Android malware pushes Kim Kardashian porn pop-up to children's gaming apps

Malicious code that displays pornographic advertising on Android applications, including several intended for use by children, has been found lurking in 60 gaming apps on Google Play.

Cybersecurity experts from Check Point said in a report on Friday (12 January) that the infected pieces of software had been downloaded between three and seven million times.

Dubbed 'AdultSwine', the code not only uses porn ads to help generate monetised clicks, but also tries to scare users into installing fake security services and dupe victims into letting the app send premium texts – which are then charged to the user's account.

The developers of the code created it to "move laterally" within the device which, according to Check Point's blog post, could lead to passwords being compromised.

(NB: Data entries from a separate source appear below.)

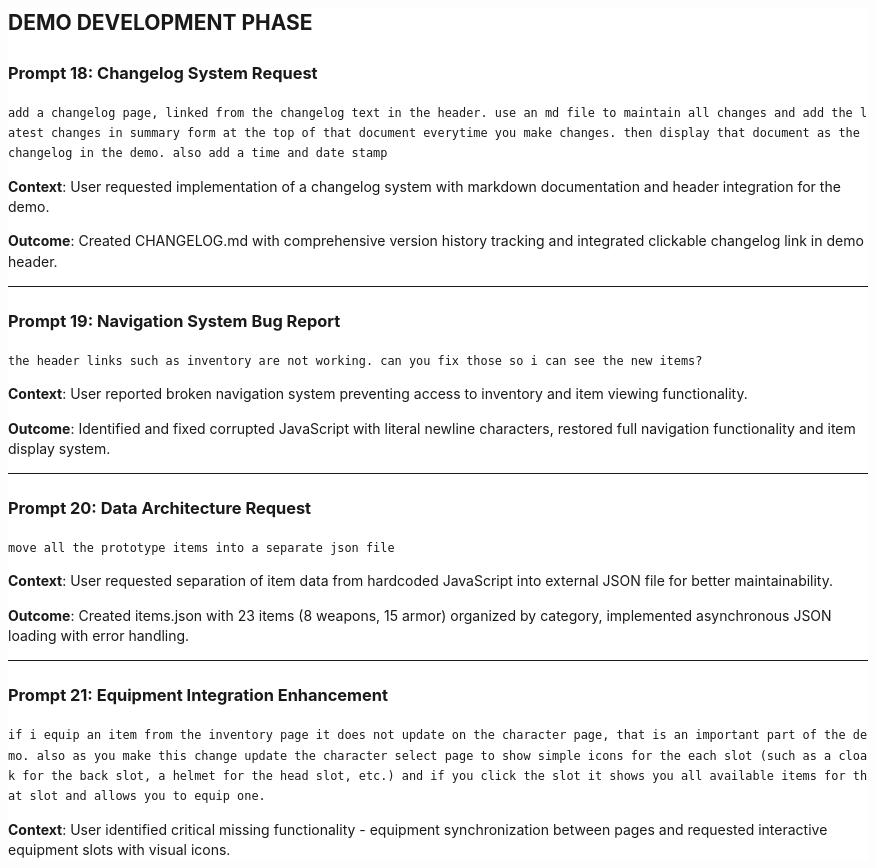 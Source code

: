 
## DEMO DEVELOPMENT PHASE

### **Prompt 18: Changelog System Request**
```
add a changelog page, linked from the changelog text in the header. use an md file to maintain all changes and add the latest changes in summary form at the top of that document everytime you make changes. then display that document as the changelog in the demo. also add a time and date stamp
```

**Context**: User requested implementation of a changelog system with markdown documentation and header integration for the demo.

**Outcome**: Created CHANGELOG.md with comprehensive version history tracking and integrated clickable changelog link in demo header.

---

### **Prompt 19: Navigation System Bug Report**
```
the header links such as inventory are not working. can you fix those so i can see the new items?
```

**Context**: User reported broken navigation system preventing access to inventory and item viewing functionality.

**Outcome**: Identified and fixed corrupted JavaScript with literal newline characters, restored full navigation functionality and item display system.

---

### **Prompt 20: Data Architecture Request**
```
move all the prototype items into a separate json file
```

**Context**: User requested separation of item data from hardcoded JavaScript into external JSON file for better maintainability.

**Outcome**: Created items.json with 23 items (8 weapons, 15 armor) organized by category, implemented asynchronous JSON loading with error handling.

---

### **Prompt 21: Equipment Integration Enhancement**
```
if i equip an item from the inventory page it does not update on the character page, that is an important part of the demo. also as you make this change update the character select page to show simple icons for the each slot (such as a cloak for the back slot, a helmet for the head slot, etc.) and if you click the slot it shows you all available items for that slot and allows you to equip one.
```

**Context**: User identified critical missing functionality - equipment synchronization between pages and requested interactive equipment slots with visual icons.
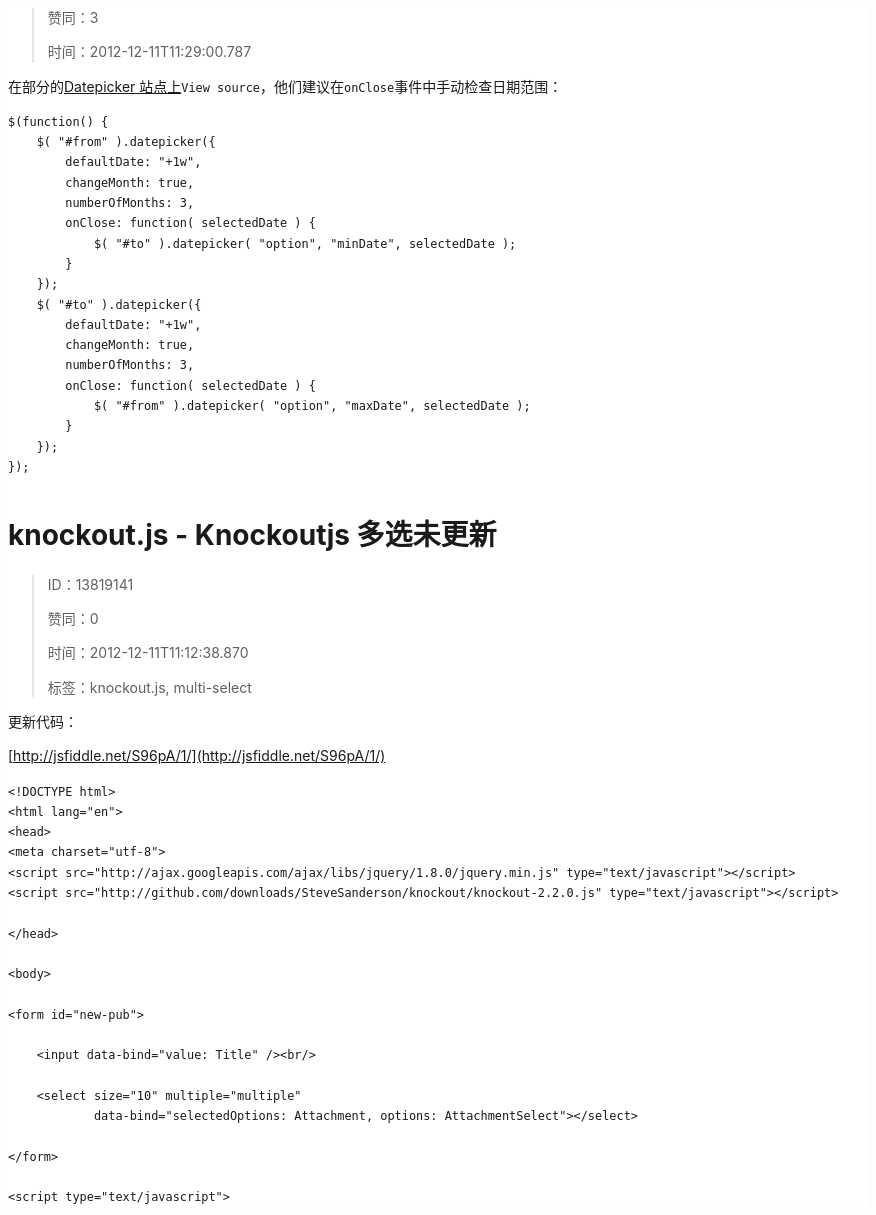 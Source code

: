 > 赞同：3
> 
> 时间：2012-12-11T11:29:00.787

在部分的[Datepicker 站点上](http://jqueryui.com/datepicker/#date-range)`View source`，他们建议在`onClose`事件中手动检查日期范围：

```
$(function() {
    $( "#from" ).datepicker({
        defaultDate: "+1w",
        changeMonth: true,
        numberOfMonths: 3,
        onClose: function( selectedDate ) {
            $( "#to" ).datepicker( "option", "minDate", selectedDate );
        }
    });
    $( "#to" ).datepicker({
        defaultDate: "+1w",
        changeMonth: true,
        numberOfMonths: 3,
        onClose: function( selectedDate ) {
            $( "#from" ).datepicker( "option", "maxDate", selectedDate );
        }
    });
}); 
```

# knockout.js - Knockoutjs 多选未更新

> ID：13819141
> 
> 赞同：0
> 
> 时间：2012-12-11T11:12:38.870
> 
> 标签：knockout.js, multi-select

更新代码：

[http://jsfiddle.net/S96pA/1/](http://jsfiddle.net/S96pA/1/)

```
<!DOCTYPE html>
<html lang="en">
<head>
<meta charset="utf-8">
<script src="http://ajax.googleapis.com/ajax/libs/jquery/1.8.0/jquery.min.js" type="text/javascript"></script>
<script src="http://github.com/downloads/SteveSanderson/knockout/knockout-2.2.0.js" type="text/javascript"></script>

</head>

<body>

<form id="new-pub">

    <input data-bind="value: Title" /><br/>

    <select size="10" multiple="multiple"
            data-bind="selectedOptions: Attachment, options: AttachmentSelect"></select>

</form>

<script type="text/javascript">
```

One pop-up presented to victims displayed an image of Kim Kardashian posing in bed, promising viewers "new leaked pictures" if they clicked a "subscribe" button.

Another was spotted claiming that the phone had been "infected with viruses" that would "corrupt the sim card". In that instance, the button was titled with a seductive: "Remove virus now".

"'AdultSwine' is a particularly insidious malware able to cause emotional distress and financial fraud. It also has a much wider range of malicious activities it could potentially pursue," Check Point said.

"The malware simply receives a target link from its command and control (C&C) server and displays it to the user," the researchers continued. "While in some cases this link is merely an advertisement, it could also lead to whatever social engineering scheme the hacker has in mind.

"It's insidious as it originates in apps downloaded from trusted sources such as Google Play."

After being informed, Google removed the software from its official marketplace. Some of the gaming apps were named San Andreas City Craft, Addon Sponge Bob for MCPE, McQueen Car Racing Game and Subway Banana Run Surf. Each had a minimum of 100,000 downloads.

Google said it will show "strong warnings" to users who still have the dodgy software installed.